Il villaggio Bardara

BONIFICA E ABBANDONO. La storia del Biviere di Lentini non è mai stata rosea: fin dalla sua origine storicamente accertata in epoca medievale il lago, alimentato dallo sbarramento del fiume Trigona-Galici, fu oggetto di diverbi tra chi desiderava eliminarlo per ricavarne proprietà fondiaria e chi vedeva in quelle acque una ricchezza. Un dibattito che, tra alterne vicende, è proseguito fino al ‘900. Tra gli argomenti più convincenti di chi ne invocava l’eliminazione quello legato alla proliferazione nel bacino della zanzara anopheles, portatrice di malaria. Problematica avvertita già ai tempi di Verga, che immagina il viandante nella novella “La Roba” aggirarsi nei pressi del lago: «cammina e cammina, mentre la malaria vi pesava sugli occhi». Dalle Novelle Rusticane, datate 1883, bisogna attendere il 1931 perché la volontà del barone Beneventano prevalesse su quella degli altri nobili locali e venisse fatta una bonifica. Durante le operazioni, il regime fascista volle costruire una comunità-alloggio per i pescatori impegnati nei lavori: nacque così il villaggio Bardara, un borgo rurale di stampo agreste che fu abitato per pochi anni prima di finire nel totale abbandono, nonostante un tentativo di istituirvi una comunità per disabili negli anni ’70 (“Nuova vita”).

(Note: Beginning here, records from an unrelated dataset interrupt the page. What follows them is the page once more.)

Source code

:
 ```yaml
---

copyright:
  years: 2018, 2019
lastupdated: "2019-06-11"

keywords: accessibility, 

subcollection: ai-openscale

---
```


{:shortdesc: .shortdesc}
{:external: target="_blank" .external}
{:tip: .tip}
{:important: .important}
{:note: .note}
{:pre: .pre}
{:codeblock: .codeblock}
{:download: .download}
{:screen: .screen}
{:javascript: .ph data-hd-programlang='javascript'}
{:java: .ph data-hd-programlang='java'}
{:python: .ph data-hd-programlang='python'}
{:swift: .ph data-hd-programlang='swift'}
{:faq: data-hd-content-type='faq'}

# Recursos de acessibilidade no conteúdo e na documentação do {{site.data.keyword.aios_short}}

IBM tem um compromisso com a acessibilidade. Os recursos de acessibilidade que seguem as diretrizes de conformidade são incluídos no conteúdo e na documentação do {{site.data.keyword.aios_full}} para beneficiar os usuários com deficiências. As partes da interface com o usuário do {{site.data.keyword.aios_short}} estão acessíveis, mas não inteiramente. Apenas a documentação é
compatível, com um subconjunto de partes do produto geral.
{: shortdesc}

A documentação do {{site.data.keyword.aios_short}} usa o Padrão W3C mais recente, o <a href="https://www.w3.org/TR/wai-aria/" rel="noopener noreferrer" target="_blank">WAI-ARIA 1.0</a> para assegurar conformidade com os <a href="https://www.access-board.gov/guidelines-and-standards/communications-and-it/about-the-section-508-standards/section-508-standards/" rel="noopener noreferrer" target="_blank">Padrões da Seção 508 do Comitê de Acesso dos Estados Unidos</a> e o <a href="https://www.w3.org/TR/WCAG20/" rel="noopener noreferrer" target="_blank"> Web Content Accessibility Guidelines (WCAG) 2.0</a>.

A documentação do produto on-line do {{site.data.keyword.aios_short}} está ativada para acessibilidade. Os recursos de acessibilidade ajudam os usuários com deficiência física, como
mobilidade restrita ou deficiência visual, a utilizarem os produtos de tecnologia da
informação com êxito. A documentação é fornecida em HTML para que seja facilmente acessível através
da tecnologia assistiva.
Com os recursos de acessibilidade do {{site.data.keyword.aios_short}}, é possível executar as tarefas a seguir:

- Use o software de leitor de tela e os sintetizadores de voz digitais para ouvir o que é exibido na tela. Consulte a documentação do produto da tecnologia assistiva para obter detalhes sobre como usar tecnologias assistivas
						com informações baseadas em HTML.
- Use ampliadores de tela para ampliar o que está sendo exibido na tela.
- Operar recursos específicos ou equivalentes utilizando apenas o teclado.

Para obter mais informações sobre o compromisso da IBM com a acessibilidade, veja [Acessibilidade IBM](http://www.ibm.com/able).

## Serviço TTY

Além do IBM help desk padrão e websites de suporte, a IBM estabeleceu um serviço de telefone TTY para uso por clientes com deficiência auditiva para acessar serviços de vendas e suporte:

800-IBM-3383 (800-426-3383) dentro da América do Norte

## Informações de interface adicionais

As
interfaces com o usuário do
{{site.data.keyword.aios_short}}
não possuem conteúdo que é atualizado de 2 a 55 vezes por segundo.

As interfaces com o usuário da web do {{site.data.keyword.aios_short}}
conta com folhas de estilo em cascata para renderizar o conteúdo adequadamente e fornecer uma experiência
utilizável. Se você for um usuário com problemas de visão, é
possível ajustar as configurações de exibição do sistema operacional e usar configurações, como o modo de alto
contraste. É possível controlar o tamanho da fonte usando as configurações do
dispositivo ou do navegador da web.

IL DISASTRO DI SIGONELLA. Una serie di sfortunati eventi vuole che nel 1984, quando ormai il lago era tornato in salute, un aereo militare statunitense partito dalla base aerea di Sigonella cadesse proprio nelle vicinanze del Biviere, alle porte di Lentini. Gli studi del professor Elio Insirello, docente di genetica molecolare all’Università di Messina, dimostrarono una compatibilità tra l’uranio impoverito dispersosi in seguito allo schianto del velivolo e l’alta incidenza di patologie leucemiche negli abitanti del luogo. Un episodio tragico che secondo vox populi gli americani cercarono di insabbiare sottraendo le indagini alle autorità italiane e ripulendo sommariamente il territorio. Risultato di questa catena di disastri è che oggi l’area del Biviere versa in uno stato di incuria, abbandonata nelle mani dei contadini che si sono impossessati dei casolari come ricovero delle greggi: tutto intorno è una discarica a cielo aperto e il lago resta per lo più inaccessibile. 

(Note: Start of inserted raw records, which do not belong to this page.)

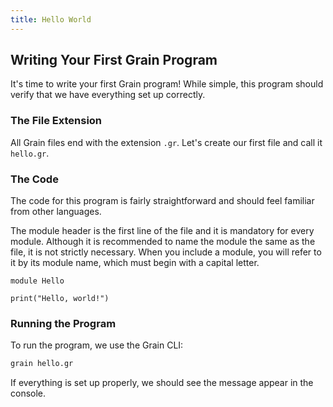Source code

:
 ```yaml
---
title: Hello World
---
```



## Writing Your First Grain Program

It's time to write your first Grain program! While simple, this program should verify that we have everything set up correctly.

### The File Extension

All Grain files end with the extension `.gr`. Let's create our first file and call it `hello.gr`.

### The Code

The code for this program is fairly straightforward and should feel familiar from other languages.

The module header is the first line of the file and it is mandatory for every module. Although it is recommended to name the module the same as the file, it is not strictly necessary. When you include a module, you will refer to it by its module name, which must begin with a capital letter. 

```grain
module Hello

print("Hello, world!")
```

### Running the Program

To run the program, we use the Grain CLI:

```bash
grain hello.gr
```

If everything is set up properly, we should see the message appear in the console.
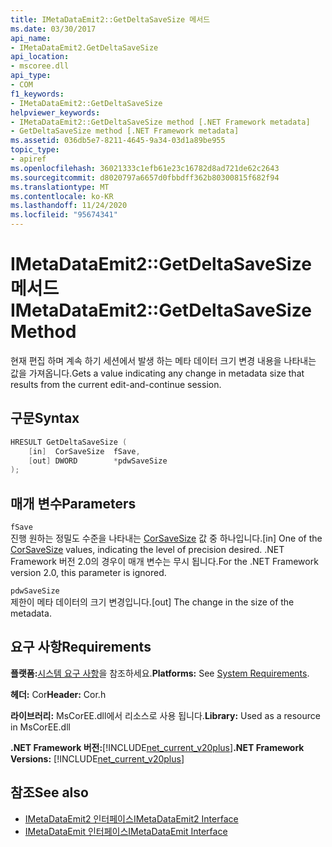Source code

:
 ```yaml
---
title: IMetaDataEmit2::GetDeltaSaveSize 메서드
ms.date: 03/30/2017
api_name:
- IMetaDataEmit2.GetDeltaSaveSize
api_location:
- mscoree.dll
api_type:
- COM
f1_keywords:
- IMetaDataEmit2::GetDeltaSaveSize
helpviewer_keywords:
- IMetaDataEmit2::GetDeltaSaveSize method [.NET Framework metadata]
- GetDeltaSaveSize method [.NET Framework metadata]
ms.assetid: 036db5e7-8211-4645-9a34-03d1a89be955
topic_type:
- apiref
ms.openlocfilehash: 36021333c1efb61e23c16782d8ad721de62c2643
ms.sourcegitcommit: d8020797a6657d0fbbdff362b80300815f682f94
ms.translationtype: MT
ms.contentlocale: ko-KR
ms.lasthandoff: 11/24/2020
ms.locfileid: "95674341"
---
```

# <a name="imetadataemit2getdeltasavesize-method"></a><span data-ttu-id="e3060-102">IMetaDataEmit2::GetDeltaSaveSize 메서드</span><span class="sxs-lookup"><span data-stu-id="e3060-102">IMetaDataEmit2::GetDeltaSaveSize Method</span></span>

<span data-ttu-id="e3060-103">현재 편집 하며 계속 하기 세션에서 발생 하는 메타 데이터 크기 변경 내용을 나타내는 값을 가져옵니다.</span><span class="sxs-lookup"><span data-stu-id="e3060-103">Gets a value indicating any change in metadata size that results from the current edit-and-continue session.</span></span>  
  
## <a name="syntax"></a><span data-ttu-id="e3060-104">구문</span><span class="sxs-lookup"><span data-stu-id="e3060-104">Syntax</span></span>  
  
```cpp  
HRESULT GetDeltaSaveSize (  
    [in]  CorSaveSize  fSave,  
    [out] DWORD        *pdwSaveSize  
);  
```  
  
## <a name="parameters"></a><span data-ttu-id="e3060-105">매개 변수</span><span class="sxs-lookup"><span data-stu-id="e3060-105">Parameters</span></span>  

 `fSave`  
 <span data-ttu-id="e3060-106">진행 원하는 정밀도 수준을 나타내는 [CorSaveSize](corsavesize-enumeration.md) 값 중 하나입니다.</span><span class="sxs-lookup"><span data-stu-id="e3060-106">[in] One of the [CorSaveSize](corsavesize-enumeration.md) values, indicating the level of precision desired.</span></span> <span data-ttu-id="e3060-107">.NET Framework 버전 2.0의 경우이 매개 변수는 무시 됩니다.</span><span class="sxs-lookup"><span data-stu-id="e3060-107">For the .NET Framework version 2.0, this parameter is ignored.</span></span>  
  
 `pdwSaveSize`  
 <span data-ttu-id="e3060-108">제한이 메타 데이터의 크기 변경입니다.</span><span class="sxs-lookup"><span data-stu-id="e3060-108">[out] The change in the size of the metadata.</span></span>  
  
## <a name="requirements"></a><span data-ttu-id="e3060-109">요구 사항</span><span class="sxs-lookup"><span data-stu-id="e3060-109">Requirements</span></span>  

 <span data-ttu-id="e3060-110">**플랫폼:**[시스템 요구 사항](../../get-started/system-requirements.md)을 참조하세요.</span><span class="sxs-lookup"><span data-stu-id="e3060-110">**Platforms:** See [System Requirements](../../get-started/system-requirements.md).</span></span>  
  
 <span data-ttu-id="e3060-111">**헤더:** Cor</span><span class="sxs-lookup"><span data-stu-id="e3060-111">**Header:** Cor.h</span></span>  
  
 <span data-ttu-id="e3060-112">**라이브러리:** MsCorEE.dll에서 리소스로 사용 됩니다.</span><span class="sxs-lookup"><span data-stu-id="e3060-112">**Library:** Used as a resource in MsCorEE.dll</span></span>  
  
 <span data-ttu-id="e3060-113">**.NET Framework 버전:**[!INCLUDE[net_current_v20plus](../../../../includes/net-current-v20plus-md.md)]</span><span class="sxs-lookup"><span data-stu-id="e3060-113">**.NET Framework Versions:** [!INCLUDE[net_current_v20plus](../../../../includes/net-current-v20plus-md.md)]</span></span>  
  
## <a name="see-also"></a><span data-ttu-id="e3060-114">참조</span><span class="sxs-lookup"><span data-stu-id="e3060-114">See also</span></span>

- [<span data-ttu-id="e3060-115">IMetaDataEmit2 인터페이스</span><span class="sxs-lookup"><span data-stu-id="e3060-115">IMetaDataEmit2 Interface</span></span>](imetadataemit2-interface.md)
- [<span data-ttu-id="e3060-116">IMetaDataEmit 인터페이스</span><span class="sxs-lookup"><span data-stu-id="e3060-116">IMetaDataEmit Interface</span></span>](imetadataemit-interface.md)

Ph. cooperativa Badia Lost & Found

I TENTATIVI DI RECUPERO. Di fronte all’indifferenza di tanti, c’è chi sta cercando di smuovere le acque per rendere il lago un’attrazione turistica fruibile a tutti: si tratta della Cooperativa Badia Lost&Found, un gruppo di professionisti desiderosi di promuovere il patrimonio culturale tra Catania e Siracusa. «Il caso vuole – commenta il fondatore e direttore della cooperativa Giorgio Franco – che la gestione del Biviere sia stata affidata dalla Regione Siciliana al Dipartimento dell’acqua e dei rifiuti, uno strano connubio». Tale situazione ha finito per complicare un quadro già difficile: «Per questo motivo non si può giungere al lago e visitarlo: bisogna prima chiedere un’istanza alla Regione, almeno con 15 giorni di preavviso, sia che si organizzi una visita pubblica sia che ci si rechi lì da privato. Questo iter burocratico ai più sconosciuto rende il lago inaccessibile ai visitatori last minute». Da qui l’auspicio di Giorgio Franco di una maggiore collaborazione tra istituzioni pubbliche e organizzazioni private. «Il lago è sede di importanti eventi di pesca sportiva, costituisce la più grande pista siciliana per questo sport e ci piacerebbe aprirlo con una cadenza più periodica. Il personale che si occupa della sua manutenzione c’è già, quindi non c’è motivo per tenerlo chiuso» afferma il direttore della Badia Lost&Found, che ha in previsione una visita guidata del lago per il prossimo 24 aprile 2022.